Essa diferença radical entre duas formas do que poderíamos chamar de “ver a cena” alcança muito mais do que uma diferença entre as linhas ou os tons característicos de cada filme (que Fleischer menciona em sua entrevista). É uma transformação total de Fleischer, ainda que ele possa não haver-se dado conta, possa seguir falando como antes de alguns conceitos que em 1955 apareciam obsessivamente e em 1958 surgem naturalmente, possa crer que vê as pessoas se relacionando das mesmas formas. A partir daqui: 1) isso é uma consequência da sua abordagem física e muitíssimo concreta do cinema; 2) o plano longo e estático, mesmo em CinemaScope, não é dogmaticamente a melhor maneira de restituir a presença verdadeira das pessoas e as suas relações e os objetos, e a planificação muito precisa e mesurada não é dogmaticamente uma reconstrução de uma realidade artificial e insuficiente; 3) é necessário considerar de tempos em tempos uma forma de abordagem crítica ao cinema algo menos radicalmente analítica que a de “realidade em contato com o diretor + olhar, registro, descoberta = filme”. Não é que se tenha que tratar o filme monoliticamente, mas sim que a questão é colocada demasiado teoricamente.

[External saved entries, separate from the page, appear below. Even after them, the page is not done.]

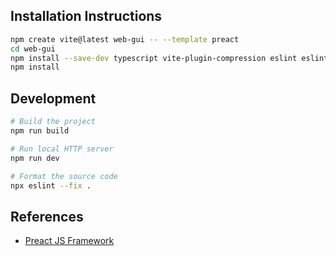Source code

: ## Installation Instructions

```bash
npm create vite@latest web-gui -- --template preact
cd web-gui
npm install --save-dev typescript vite-plugin-compression eslint eslint-plugin-prettier
npm install
```

## Development

```bash
# Build the project
npm run build

# Run local HTTP server
npm run dev

# Format the source code
npx eslint --fix .
```

## References

- [Preact JS Framework](https://preactjs.com/)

Falei sobre formas de relação. Existem algumas relações, ou, melhor dizendo, um certo nível de relação entre as pessoas, que no cinema só se dá nos filmes de Fleischer. A penúltima cena de Sábado violento mostra Richard Egan liberando sua carga de sentimentos amargos e depressivos em algumas frases pesadas enquanto seus olhos desabam no vazio olhando para o fundo do grande vale de exploração de minérios que segue em grande movimento. Virginia Leith está ao seu lado, ajuda-o com a sua presença. Há um sol forte e um vento da periferia da cidade que arrasta a fumaça do cigarro de Egan, agita os cabelos dos dois e faz com que se olhem de uma determinada maneira. Joan Collins em O escândalo do século à noite no corredor do trem, com o cabelo muito escuro e um robe azul brilhante, enquanto Farley Granger faz uma cena de ciúmes e se vira para olhar pela janela. Ela fala longe dele, “se não fosse o seu ciúme, tudo seria diferente”. Ele a olha por um momento então, a abraça, ela se entrega completamente.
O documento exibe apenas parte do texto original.